Here's what I mean by that. The author, in talking about the reusable
functions he writes for the kind of tasks he performs is really creating a
domain specific language (or fragments of a language) addressing his
programming domain, whatever that is. The extra work that would be involved to
make this reusable for other people is daunting, primarily because he can be
fast and lose in defining his domain for his own personal use (in fact he may
not even reflect on the fact he is defining a domain), but for his domain
specific language to be useful to others he would have to be far more rigorous
in domain definition, with all the attendant documentation, use case testing,
etc. This level of effort is way beyond the level of effort require to define
an OO framework, for instance. Therefore he produces something that provides
him a deeper level of abstraction, but is not useful enough to others.

------
singular
What frustrates me about this article is the false dichotomy of 'smart
solutions to problems' vs 'simple solutions to problems' - especially when it
comes to C# vs. F#, languages I know well.

The whole point of programming languages is to make it easier for human beings
to understand each other's + their own code; a computer could, in theory,
accept code via binary tapped in on a front panel, it really doesn't care how
it gets told what to do.

The point is that code quality is pretty well the same thing as simplicity -
there is no dichotomy here. Like @keyist said, a strawman.

It's also important to remember that there are things that a language can
achieve that simply no library can; the whole point of much of FP is to make
it _easier_ to write code simply. Pattern matching, type inference, tuples,
immutability, these are not 'tools for smart people', they make it easier to
write code which is declarative, and thus more clearly expressing what the
programmer _meant_ rather than how he goes about it.

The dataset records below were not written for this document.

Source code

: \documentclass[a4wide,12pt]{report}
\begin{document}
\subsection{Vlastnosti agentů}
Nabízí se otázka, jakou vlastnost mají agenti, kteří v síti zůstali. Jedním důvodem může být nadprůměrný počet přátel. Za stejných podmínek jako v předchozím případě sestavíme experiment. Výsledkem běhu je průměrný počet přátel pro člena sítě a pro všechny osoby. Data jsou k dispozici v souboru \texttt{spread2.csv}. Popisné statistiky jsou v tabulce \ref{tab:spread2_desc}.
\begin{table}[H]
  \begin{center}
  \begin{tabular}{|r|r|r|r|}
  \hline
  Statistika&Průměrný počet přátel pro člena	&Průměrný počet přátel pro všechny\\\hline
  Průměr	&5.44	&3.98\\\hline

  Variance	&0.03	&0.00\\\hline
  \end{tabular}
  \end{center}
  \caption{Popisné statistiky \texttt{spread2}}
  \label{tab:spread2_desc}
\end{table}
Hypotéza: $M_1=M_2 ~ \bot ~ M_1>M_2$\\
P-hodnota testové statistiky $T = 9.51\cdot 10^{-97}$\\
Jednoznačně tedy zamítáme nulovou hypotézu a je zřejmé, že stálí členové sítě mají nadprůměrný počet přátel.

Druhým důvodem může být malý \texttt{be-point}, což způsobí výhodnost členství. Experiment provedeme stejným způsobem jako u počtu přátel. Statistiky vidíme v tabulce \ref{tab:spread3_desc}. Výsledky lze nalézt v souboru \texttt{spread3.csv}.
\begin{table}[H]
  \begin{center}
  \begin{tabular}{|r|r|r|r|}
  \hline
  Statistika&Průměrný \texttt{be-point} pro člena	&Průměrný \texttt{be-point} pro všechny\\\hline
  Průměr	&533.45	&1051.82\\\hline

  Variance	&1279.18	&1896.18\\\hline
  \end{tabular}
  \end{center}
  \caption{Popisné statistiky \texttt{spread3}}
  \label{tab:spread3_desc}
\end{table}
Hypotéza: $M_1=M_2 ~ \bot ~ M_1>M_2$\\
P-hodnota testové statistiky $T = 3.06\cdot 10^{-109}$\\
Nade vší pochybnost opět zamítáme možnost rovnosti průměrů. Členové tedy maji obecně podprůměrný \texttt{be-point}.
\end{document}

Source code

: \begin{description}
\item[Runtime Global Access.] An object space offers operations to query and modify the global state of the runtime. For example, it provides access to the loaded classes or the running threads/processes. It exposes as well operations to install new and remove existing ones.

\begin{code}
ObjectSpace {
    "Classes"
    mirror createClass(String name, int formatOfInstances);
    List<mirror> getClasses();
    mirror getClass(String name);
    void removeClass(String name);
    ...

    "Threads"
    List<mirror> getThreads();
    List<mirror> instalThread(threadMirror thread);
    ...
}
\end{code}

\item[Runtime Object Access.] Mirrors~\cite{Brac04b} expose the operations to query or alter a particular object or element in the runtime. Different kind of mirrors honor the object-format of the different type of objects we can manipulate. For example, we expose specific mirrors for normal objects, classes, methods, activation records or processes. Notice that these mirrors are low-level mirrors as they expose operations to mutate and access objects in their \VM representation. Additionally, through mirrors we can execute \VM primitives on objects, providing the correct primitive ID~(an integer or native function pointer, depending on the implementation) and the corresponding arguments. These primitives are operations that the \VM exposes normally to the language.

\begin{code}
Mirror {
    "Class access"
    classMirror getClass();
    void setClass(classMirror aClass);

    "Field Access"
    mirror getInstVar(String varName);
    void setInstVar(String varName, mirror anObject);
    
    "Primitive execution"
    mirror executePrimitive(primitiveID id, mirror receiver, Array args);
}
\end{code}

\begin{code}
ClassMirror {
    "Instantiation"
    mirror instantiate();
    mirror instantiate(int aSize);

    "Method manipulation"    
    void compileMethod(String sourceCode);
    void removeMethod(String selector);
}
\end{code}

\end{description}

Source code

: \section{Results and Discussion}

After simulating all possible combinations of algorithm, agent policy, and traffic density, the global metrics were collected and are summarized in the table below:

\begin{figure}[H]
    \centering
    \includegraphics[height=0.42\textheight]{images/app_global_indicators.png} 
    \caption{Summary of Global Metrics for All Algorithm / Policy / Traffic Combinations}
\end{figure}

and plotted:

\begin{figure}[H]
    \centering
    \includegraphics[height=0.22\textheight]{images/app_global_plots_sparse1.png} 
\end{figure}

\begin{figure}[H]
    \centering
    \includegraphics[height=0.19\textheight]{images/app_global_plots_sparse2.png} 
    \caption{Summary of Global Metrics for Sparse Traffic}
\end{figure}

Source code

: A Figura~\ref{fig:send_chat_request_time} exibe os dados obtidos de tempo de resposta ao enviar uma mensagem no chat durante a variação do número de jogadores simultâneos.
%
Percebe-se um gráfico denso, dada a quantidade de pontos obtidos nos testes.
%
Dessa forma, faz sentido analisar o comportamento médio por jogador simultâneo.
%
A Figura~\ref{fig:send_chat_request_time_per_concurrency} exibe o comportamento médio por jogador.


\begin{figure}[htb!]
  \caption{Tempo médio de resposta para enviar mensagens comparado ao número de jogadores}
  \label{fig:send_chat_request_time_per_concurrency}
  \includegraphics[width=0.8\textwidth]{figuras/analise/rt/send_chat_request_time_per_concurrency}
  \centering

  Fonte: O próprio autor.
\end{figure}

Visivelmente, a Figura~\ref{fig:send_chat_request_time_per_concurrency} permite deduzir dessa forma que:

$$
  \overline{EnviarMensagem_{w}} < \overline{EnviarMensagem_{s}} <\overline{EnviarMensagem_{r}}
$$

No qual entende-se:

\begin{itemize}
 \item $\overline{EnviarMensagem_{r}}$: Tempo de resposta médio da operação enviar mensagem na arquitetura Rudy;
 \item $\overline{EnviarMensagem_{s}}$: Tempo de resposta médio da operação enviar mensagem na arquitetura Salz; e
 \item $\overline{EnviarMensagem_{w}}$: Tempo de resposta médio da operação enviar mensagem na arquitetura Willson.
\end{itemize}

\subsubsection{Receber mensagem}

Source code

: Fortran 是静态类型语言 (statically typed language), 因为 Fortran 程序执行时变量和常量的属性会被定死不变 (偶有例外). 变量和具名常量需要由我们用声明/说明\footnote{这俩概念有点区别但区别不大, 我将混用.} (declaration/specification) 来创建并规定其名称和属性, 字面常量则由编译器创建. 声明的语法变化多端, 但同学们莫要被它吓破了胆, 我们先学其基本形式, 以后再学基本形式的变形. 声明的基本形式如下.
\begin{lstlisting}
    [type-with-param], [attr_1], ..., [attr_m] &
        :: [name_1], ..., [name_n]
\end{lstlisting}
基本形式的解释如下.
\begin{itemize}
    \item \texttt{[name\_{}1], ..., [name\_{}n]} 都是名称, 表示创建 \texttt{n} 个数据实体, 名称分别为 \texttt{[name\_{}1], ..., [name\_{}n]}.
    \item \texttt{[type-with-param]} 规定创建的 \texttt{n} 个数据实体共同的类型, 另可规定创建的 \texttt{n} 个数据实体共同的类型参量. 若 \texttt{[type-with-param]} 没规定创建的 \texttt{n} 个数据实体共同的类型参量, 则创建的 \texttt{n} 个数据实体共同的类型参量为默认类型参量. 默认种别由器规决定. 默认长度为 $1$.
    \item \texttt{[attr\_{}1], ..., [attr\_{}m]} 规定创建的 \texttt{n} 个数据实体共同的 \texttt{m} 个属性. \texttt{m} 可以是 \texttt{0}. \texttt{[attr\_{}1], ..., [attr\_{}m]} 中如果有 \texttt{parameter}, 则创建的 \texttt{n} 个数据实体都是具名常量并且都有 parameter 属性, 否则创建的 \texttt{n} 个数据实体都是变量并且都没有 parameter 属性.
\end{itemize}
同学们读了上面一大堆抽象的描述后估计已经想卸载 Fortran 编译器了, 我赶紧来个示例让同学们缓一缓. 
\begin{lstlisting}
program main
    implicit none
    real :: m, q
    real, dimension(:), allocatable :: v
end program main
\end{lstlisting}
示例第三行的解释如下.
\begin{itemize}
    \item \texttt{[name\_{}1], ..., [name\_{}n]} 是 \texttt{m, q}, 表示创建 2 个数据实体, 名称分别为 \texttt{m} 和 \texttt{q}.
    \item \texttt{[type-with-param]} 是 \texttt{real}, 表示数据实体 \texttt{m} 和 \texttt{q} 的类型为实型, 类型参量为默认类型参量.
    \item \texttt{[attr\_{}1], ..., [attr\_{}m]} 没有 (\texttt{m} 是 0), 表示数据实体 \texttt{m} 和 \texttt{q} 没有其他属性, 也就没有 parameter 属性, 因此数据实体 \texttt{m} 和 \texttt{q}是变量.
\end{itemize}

Additionally, I don't think we should cede to the programmer who says 'I'm
stuck in my ways and can do it all with libraries, blah' - that's a red flag
in my view - a programmer who is not willing to constantly improve and
question their work (can I make this better? How do I improve this?) - is
likely to be the kind of programmer who produces code of a certain (almost
certainly low) quality and has no means of improving on that. The 9-5 Bobs.

Let's not mistake inertia + fear of learning something new for wisdom, please.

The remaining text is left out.